Springtime for Gophers
April 11, 2015

Approximately 10,000 sun-drenched football fans watched the University of Minnesota’s annual Spring Game and learned little or nothing about the 2015 edition of their Gophers.

Minnesota opens the season on September 3 against highly-rated TCU, and the Frogs’ coach Gary Patterson likely has a subscription to the Big Ten cable network, Gopher coach Jerry Kill played his cards close to his vest.

This was a scrimmage, not a game in the sense that the contest pitted the gold team (offense) against the white team (defense). In other words, the gold team always had the ball and scored four times on the defense including a 56-yard field goal by Ryan Santoso.

The golds started off by giving the rock to Rodrick (Williams) and watching the newly-trimmed running back chew up yardage Minnesota-style. Williams used the off-season to lose 20 pounds and bulled his way for 12 yards into the end zone. After that quarterback and Ben Affleck lookalike Mitch Leidner made mostly futile attempts to imitate a quality passing game. He finished with five completions out of 11 attempts. The real Affleck might have done better.

Leidner and backup Chris Streveler were given a gaggle of new receivers including redshirts E.J. Sardinha, Isiah Gentry, Michael Conway, Jacob Kirsh, Will Reger, Melvin Holland, Desmond Gant, Brian Smith, Noah Scarver, and Louis Tuszynski. With the exception of Sardinha (four catches), none stood out. Perhaps the problem lies with the passers, not the would-be pass catchers.

This could be written off as a meaningless scrimmage were it not for the fact that more was expected of the passing game, especially since Kill chose not to play key members of his experienced secondary unit on defense.

As for the rest of the defense, sophomore linebacker Cody Poock had 17 tackles and junior tackle Hank Ekpe had a pair of quarterback sacks. Newcomers Jon Celestin, Chris Wipson, and Ace Rogers also stood out for the white squad.

In keeping with the latest college football trends, Kill had his team experiment with the no-huddle offense, not because the Gophers will imitate the University of Oregon, but rather owing to the fact that Kill’s team never had a no-huddle offense.
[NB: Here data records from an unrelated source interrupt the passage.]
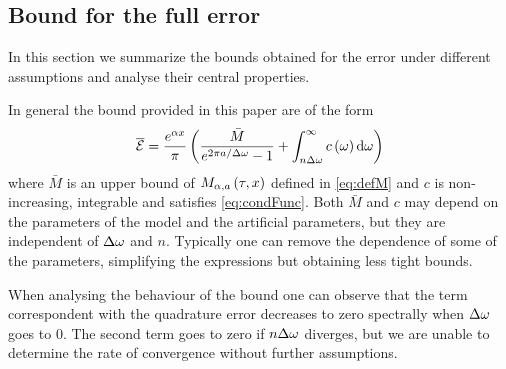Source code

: \documentclass[11pt]{amsart}
\begin{document}
\subsection{Bound for the full error}

In this section we summarize the bounds obtained for the error under different 
assumptions and analyse their central properties. 

In general the bound provided in this paper are of the form
\begin{equation}\label{eq:fullErrorGeneral}
\overline {\mathcal{E}} = \frac{e^{\alpha x}}{\pi}\left( { \frac{\bar{M}}{e^{2\pi a/\Delta\omega}-1} +  \int_{n\Delta\omega}^{\infty}  c\left( {\omega} \right) \textrm{d} \omega} \right)
\end{equation}
where $\bar{M}$ is an upper bound of $M_{\alpha,a}\left( {\tau,x} \right)$ defined in \eqref{eq:defM} and $c$ is non-increasing, integrable and satisfies
\eqref{eq:condFunc}. Both $\bar{M}$ and $c$ may depend on the 
parameters of the model and the artificial parameters, but they are independent of $\Delta\omega$ and $n$. Typically one can remove 
the dependence of some of the parameters, simplifying the expressions but obtaining
less tight bounds.

When analysing the behaviour of the bound one can observe that the term correspondent with the quadrature error decreases to zero
spectrally when $\Delta\omega$ goes to 0. 
The second term goes to zero if $n\Delta\omega$ diverges, but we are unable to determine
the rate of convergence without further assumptions.
\end{document}
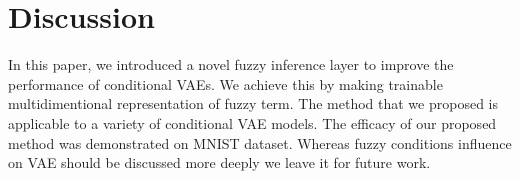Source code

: \documentclass[runningheads]{llncs}
\begin{document}
\section{Discussion}

In this paper, we introduced a novel fuzzy inference layer to improve the performance of conditional VAEs. 
We achieve this by making trainable multidimentional representation of fuzzy term.
The method that we proposed is applicable to a variety of conditional VAE models. 
The efficacy of our proposed method was demonstrated on MNIST dataset. 
Whereas fuzzy conditions influence on VAE should be discussed more deeply we leave it for future work. 



\end{document}

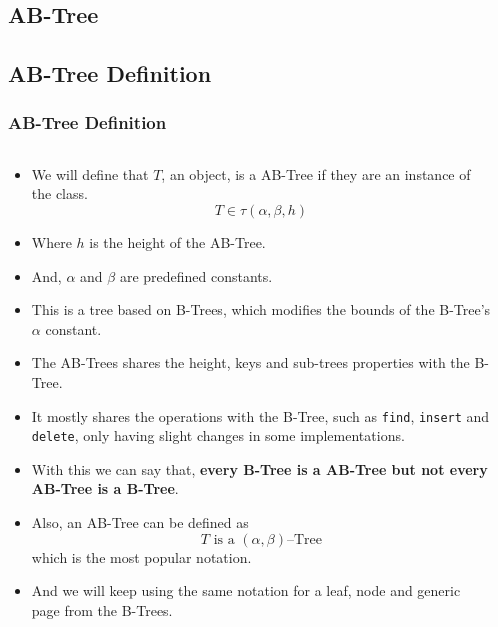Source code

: \begin{frame}
    \section{AB-Tree}
    \subsection{AB-Tree Definition}
    \frametitle{AB-Tree Definition}
    \begin{columns}
        \begin{column}{\textlecolumn}
            \begin{block}{}
                \begin{itemize}
                    \item We will define that \(T\), an object, is a AB-Tree if they are an instance of the class.
                        \[
                            T \in \tau\left(\alpha, \beta, h\right)
                        \]
                    \item Where \(h\) is the height of the AB-Tree.
                    \item And, \(\alpha\) and \(\beta\) are predefined constants.
                    \item This is a tree based on B-Trees, which modifies the bounds of the B-Tree's \(\alpha\) constant.
                    \item The AB-Trees shares the height, keys and sub-trees properties with the B-Tree.
                    \item It mostly shares the operations with the B-Tree, such as 
                        \lstinline|find|, \lstinline|insert| and \lstinline|delete|, only having slight changes in some implementations.
                    \item With this we can say that, \textbf{every B-Tree is a AB-Tree but not every AB-Tree is a B-Tree}.
                    \item Also, an AB-Tree can be defined as
                        \[
                            T \text{ is a } \left(\alpha, \beta\right)\text{--Tree}
                        \] which is the most popular notation.
                    \item And we will keep using the same notation for a leaf, node and generic page from the B-Trees.
                \end{itemize}
            \end{block}
        \end{column}
        \begin{column}{\textricolumn}
        \end{column}
    \end{columns}
\end{frame}
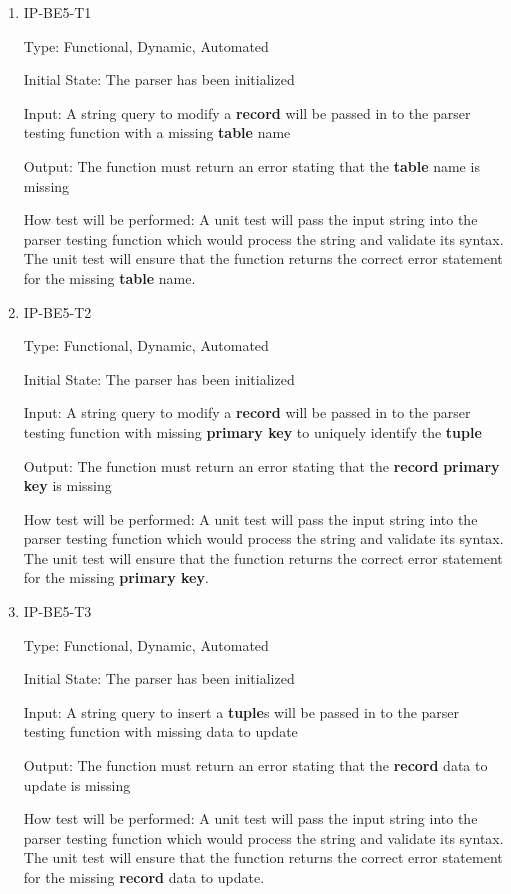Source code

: \documentclass[12pt, titlepage]{article}
\begin{document}
\begin{enumerate}
\item{IP-BE5-T1}

Type: Functional, Dynamic, Automated
					
Initial State: The parser has been initialized
					
Input: A string query to modify a \textbf{record} will be passed in to the parser testing function with a missing \textbf{table} name
					
Output: The function must return an error stating that the \textbf{table} name is missing
					
How test will be performed: A unit test will pass the input string into the parser testing function which would process the string and validate its syntax. The unit test will ensure that the function returns the correct error statement for the missing \textbf{table} name.

\item{IP-BE5-T2}

Type: Functional, Dynamic, Automated
					
Initial State: The parser has been initialized
					
Input: A string query to modify a \textbf{record} will be passed in to the parser testing function with missing \textbf{primary key} to uniquely identify the \textbf{tuple}
					
Output: The function must return an error stating that the \textbf{record} \textbf{primary key} is missing
					
How test will be performed: A unit test will pass the input string into the parser testing function which would process the string and validate its syntax. The unit test will ensure that the function returns the correct error statement for the missing \textbf{primary key}.

\item{IP-BE5-T3}

Type: Functional, Dynamic, Automated
					
Initial State: The parser has been initialized
					
Input: A string query to insert a \textbf{tuple}s will be passed in to the parser testing function with missing data to update
					
Output: The function must return an error stating that the \textbf{record} data to update is missing
					
How test will be performed: A unit test will pass the input string into the parser testing function which would process the string and validate its syntax. The unit test will ensure that the function returns the correct error statement for the missing \textbf{record} data to update.


\end{enumerate}
\end{document}
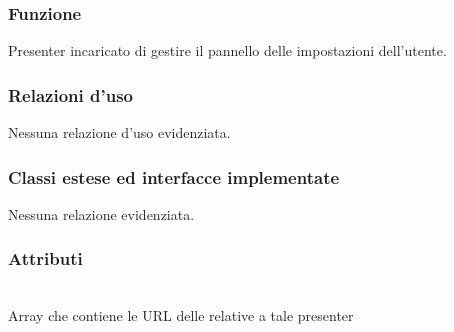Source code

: \subsubsection*{Funzione}
Presenter incaricato di gestire il pannello delle impostazioni dell'utente.

\subsubsection*{Relazioni d'uso}
Nessuna relazione d'uso evidenziata.

\subsubsection*{Classi estese ed interfacce implementate}
Nessuna relazione evidenziata.

\subsubsection*{Attributi}
\begin{description}
\item{}\\
Array che contiene le URL delle  relative a tale presenter
\end{description}

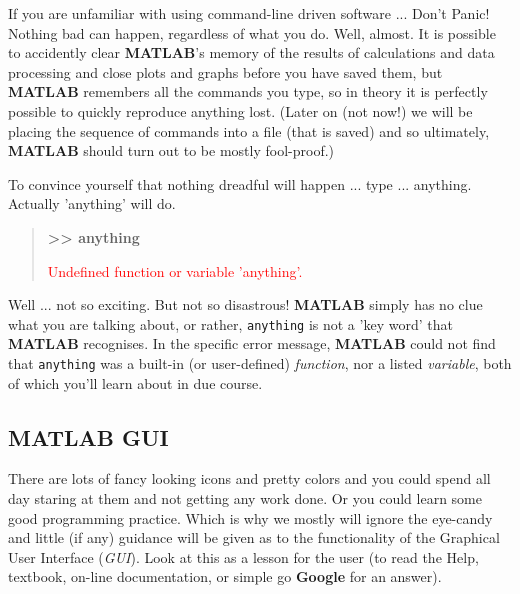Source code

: \documentclass{tufte-book} %
\newenvironment{docspec}{\begin{quotation}\ttfamily\parskip0pt\parindent0pt\ignorespaces}{\end{quotation}}
\begin{document}
If you are unfamiliar with using command-line driven software ... Don't Panic!\cite{Adams1979} Nothing bad can happen, regardless of what you do. Well, almost. It is possible to accidently clear \textbf{MATLAB}'s memory of the results of calculations and data processing and close plots and graphs before you have saved them, but \textbf{MATLAB} remembers all the commands you type, so in theory it is perfectly possible to quickly reproduce anything lost. (Later on (not now!) we will be placing the sequence of commands into a file (that is saved) and so ultimately, \textbf{MATLAB} should turn out to be mostly fool-proof.)

To convince yourself that nothing dreadful will happen ... type ... anything. Actually 'anything' will do.

\begin{docspec}
\textbf{>> anything}

\textcolor{red}{Undefined function or variable 'anything'.}
\end{docspec}

Well ... not so exciting. But not so disastrous! \textbf{MATLAB} simply has no clue what you are talking about, or rather, \texttt{anything} is not a 'key word' that \textbf{MATLAB} recognises. In the specific error message, \textbf{MATLAB} could not find that \texttt{anything} was a built-in (or user-defined) \textit{function}, nor a listed \textit{variable}, both of which you'll learn about in due course.

%
\newpage 


\subsection{MATLAB GUI}

There are lots of fancy looking icons and pretty colors and you could spend all day staring at them and not getting any work done. Or you could learn some good programming practice. Which is why we mostly will ignore the eye-candy and little (if any) guidance will be given as to the functionality of the Graphical User Interface (\textit{GUI}). Look at this as a lesson for the user (to read the \textsf{Help}, textbook, on-line documentation, or simple go \textbf{Google} for an answer).
\end{document}
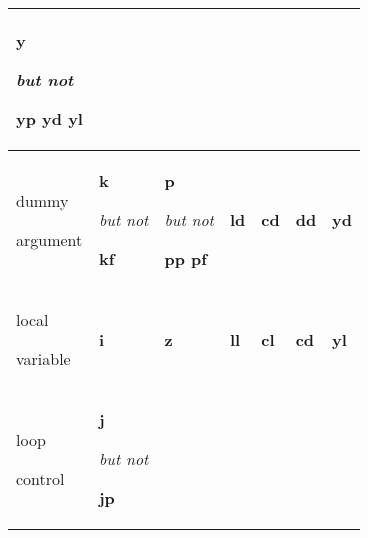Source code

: \begin{table}[htbp]
\begin{center}
\begin{tabular}{|p{50pt}|p{50pt}|p{50pt}|p{50pt}|p{50pt}|p{50pt}|p{50pt}|}
      \textbf{y} \par \textit{but not} \par \textbf{yp yd yl}                                     \\
      \hline
      dummy \par argument                                                                         &
      \textbf{k} \par \textit{but not} \par \textbf{kf}                                           &
      \textbf{p} \par \textit{but not} \par \textbf{pp pf}                                        &
      \textbf{ld}                                                                                 &
      \textbf{cd}                                                                                 &
      \textbf{dd}                                                                                 &
      \textbf{yd}                                                                                 \\
      \hline
      local \par variable                                                                         &
      \textbf{i}                                                                                  &
      \textbf{z}                                                                                  &
      \textbf{ll}                                                                                 &
      \textbf{cl}                                                                                 &
      \textbf{cd}                                                                                 &
      \textbf{yl}                                                                                 \\
      \hline
      loop \par control                                                                           &
      \textbf{j} \par \textit{but not} \par \textbf{jp}                                           &
                                                                                                  &
                                                                                                  &
                                                                                                  &

\end{tabular}
\end{center}
\end{table}
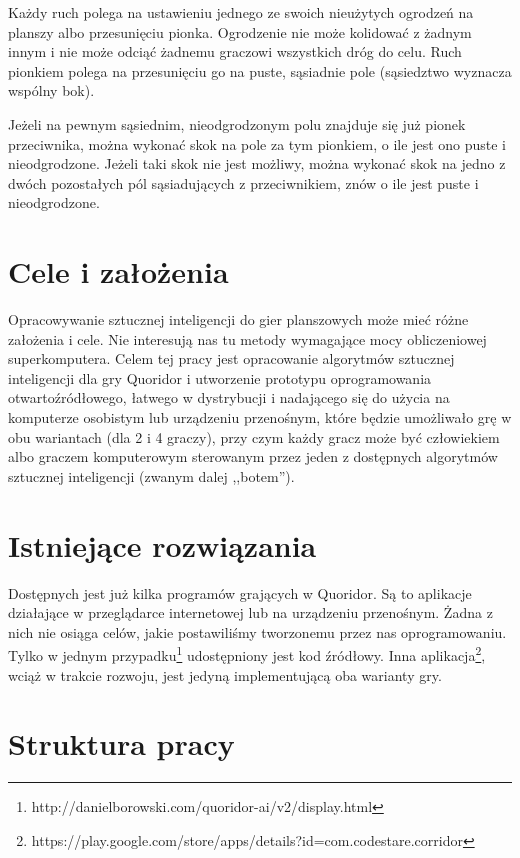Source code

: \documentclass{pracamgr}
\begin{document}
Każdy ruch polega na ustawieniu jednego ze swoich nieużytych ogrodzeń na planszy albo przesunięciu pionka. Ogrodzenie nie może kolidować z żadnym innym i nie może odciąć żadnemu graczowi wszystkich dróg do celu. Ruch pionkiem polega na przesunięciu go na puste, sąsiadnie pole (sąsiedztwo wyznacza wspólny bok).

Jeżeli na pewnym sąsiednim, nieodgrodzonym polu znajduje się już pionek przeciwnika, można wykonać skok na pole za tym pionkiem, o ile jest ono puste i nieodgrodzone. Jeżeli taki skok nie jest możliwy, można wykonać skok na jedno z dwóch pozostałych pól sąsiadujących z przeciwnikiem, znów o ile jest puste i nieodgrodzone.

\section{Cele i założenia}

Opracowywanie sztucznej inteligencji do gier planszowych może mieć różne założenia i cele.
Nie interesują nas tu metody wymagające mocy obliczeniowej superkomputera.
Celem tej pracy jest opracowanie algorytmów sztucznej inteligencji dla gry Quoridor i utworzenie prototypu oprogramowania otwartoźródłowego, łatwego w dystrybucji i nadającego się do użycia na komputerze osobistym lub urządzeniu przenośnym, które będzie umożliwało grę w obu wariantach (dla 2 i 4 graczy), przy czym każdy gracz może być człowiekiem albo graczem komputerowym sterowanym przez jeden z dostępnych algorytmów sztucznej inteligencji (zwanym dalej ,,botem'').

\section{Istniejące rozwiązania}

Dostępnych jest już kilka programów grających w Quoridor. Są to aplikacje działające w przeglądarce internetowej lub na urządzeniu przenośnym. Żadna z nich nie osiąga celów, jakie postawiliśmy tworzonemu przez nas oprogramowaniu.
Tylko w jednym przypadku\footnote{http://danielborowski.com/quoridor-ai/v2/display.html} udostępniony jest kod źródłowy.
Inna aplikacja\footnote{https://play.google.com/store/apps/details?id=com.codestare.corridor}, wciąż w trakcie rozwoju, jest jedyną implementującą oba warianty gry.

\section{Struktura pracy}
\end{document}
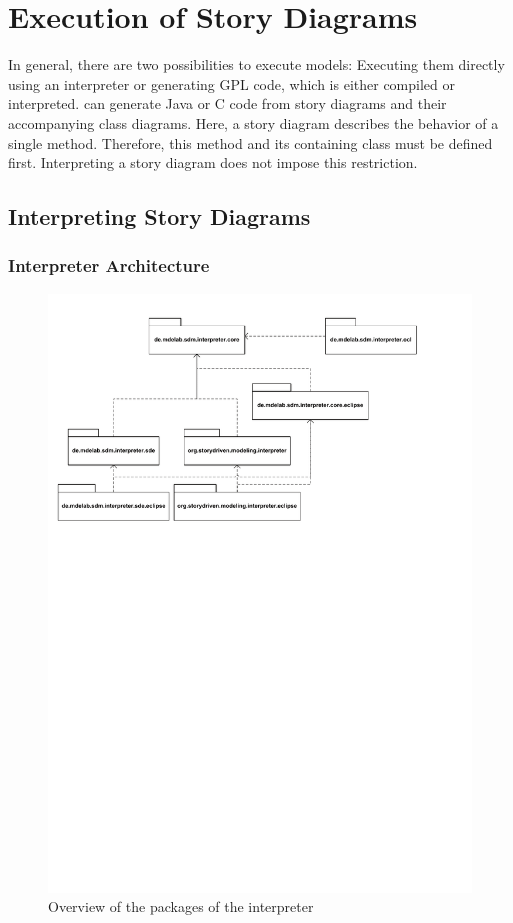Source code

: \chapter{Execution of Story Diagrams}

In general, there are two possibilities to execute models: Executing them directly using an interpreter \cite{GHS09} or generating GPL code, which is either compiled or interpreted. \fuj can generate Java or C code from story diagrams and their accompanying class diagrams. Here, a story diagram describes the behavior of a single method. Therefore, this method and its containing class must be defined first. Interpreting a story diagram does not impose this restriction.


\section{Interpreting Story Diagrams}

\subsection{Interpreter Architecture}

\begin{figure}[htb]
  \centering
  \includegraphics[width=1.0\columnwidth]{./figures/interpreter_packages.pdf}
  \caption{Overview of the packages of the interpreter}
  \label{fig:interpreter_packages}
\end{figure}

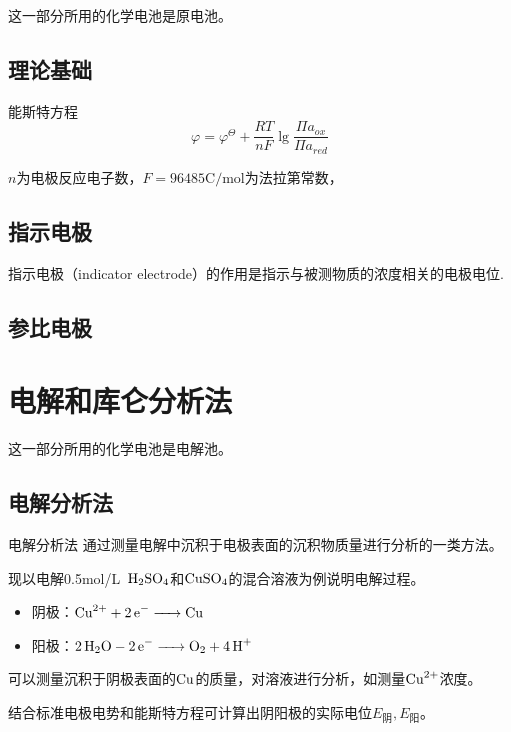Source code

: 这一部分所用的化学电池是原电池。

\subsection{理论基础}
能斯特方程
\begin{equation*}
	\varphi=\varphi^{\Theta}+\dfrac{RT}{nF}\lg \dfrac{\Pi a_{ox}}{\Pi a_{red}}
\end{equation*}

$n$为电极反应电子数，$F=96485\mathrm{C/mol}$为法拉第常数，

\subsection{指示电极}
指示电极（indicator electrode）的作用是指示与被测物质的浓度相关的电极电位.


\subsection{参比电极}


\section{电解和库仑分析法}

这一部分所用的化学电池是电解池。

\subsection{电解分析法}
\begin{definition*}{电解分析法}{}
	通过测量电解中沉积于电极表面的沉积物质量进行分析的一类方法。
\end{definition*}

\begin{example}
	现以电解0.5mol/L\ $\ce{H2SO4}$和$\ce{CuSO4}$的混合溶液为例说明电解过程。
	
	\begin{itemize}
		\item 阴极：$\ce{Cu^2+ + 2e- -> Cu}$
		\item 阳极：$\ce{2H2O - 2e- -> O2 + 4H+}$
	\end{itemize}

	可以测量沉积于阴极表面的$\ce{Cu}$的质量，对溶液进行分析，如测量$\ce{Cu^2+}$浓度。
\end{example}

结合标准电极电势和能斯特方程可计算出阴阳极的实际电位$E_{\text{阴}},E_{\text{阳}}$。

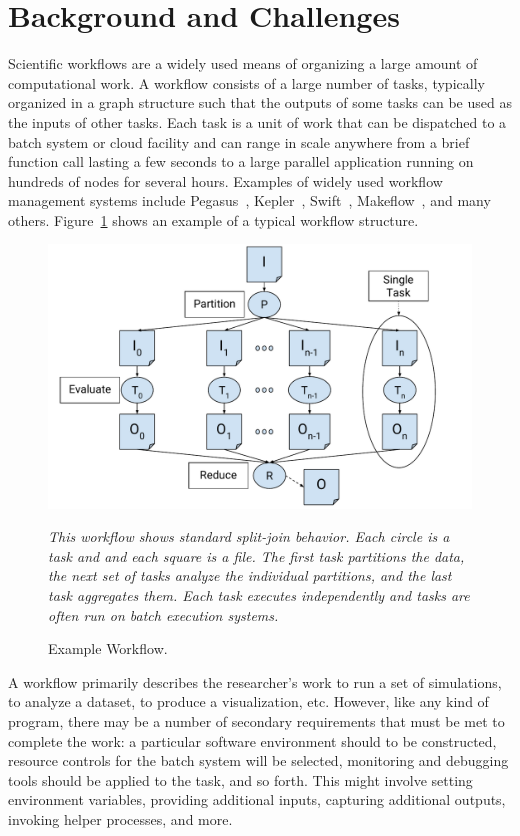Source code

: \documentclass[conference]{IEEEtran}
\begin{document}
\section{Background and Challenges}

Scientific workflows are a widely used means of organizing
a large amount of computational work.  A workflow consists
of a large number of tasks, typically organized in a graph structure
such that the outputs of some tasks can be used as the inputs 
of other tasks.  Each task is a unit of work that can be dispatched
to a batch system or cloud facility and can range in scale anywhere
from a brief function call lasting a few seconds to a large parallel
application running on hundreds of nodes for several hours.
Examples of widely used workflow management systems include
Pegasus~\cite{pegasus}, 
Kepler~\cite{doi:10.1002-cpe.94}, 
Swift~\cite{swift}, 
Makeflow~\cite{makeflow-sweet12}, and many others. Figure~\ref{fig:workflow} shows an example of a typical
workflow structure.

\begin{figure}[t]
\includegraphics[width=\columnwidth]{graphics/example_workflow.pdf}
\caption{Example Workflow.}
\small
\emph{This workflow shows
standard split-join behavior. 
Each circle is a task and 
and each square is a file. 
The first task partitions the data, 
the next set of tasks analyze the individual partitions, 
and the last task aggregates them. 
Each task executes independently
and tasks are often run on batch execution systems.}
\label{fig:workflow}
\end{figure}


A workflow primarily describes the researcher's work
to run a set of simulations, 
to analyze a dataset, 
to produce a visualization, etc.
However, like any kind of program, there may be a number of secondary
requirements that must be met to complete the work:
a particular software environment should to be constructed,
resource controls for the batch system will be selected,
monitoring and debugging tools should be applied to the task,
and so forth.  This might involve  
setting environment variables,
providing additional inputs, capturing additional outputs,
invoking helper processes, and more.
\end{document}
“We tried to experiment a little bit. You’ve got to stay on top of things,” said the coach. Lack of a no-huddle hurt the team last season when it was trying to play catch-up in the fourth quarter. Don’t expect Minnesota to drop its grind-it-out, kill-the-clock offense this season. “We’re not losing our identity,” Kill said. “We are who we are. What we need is depth right now.”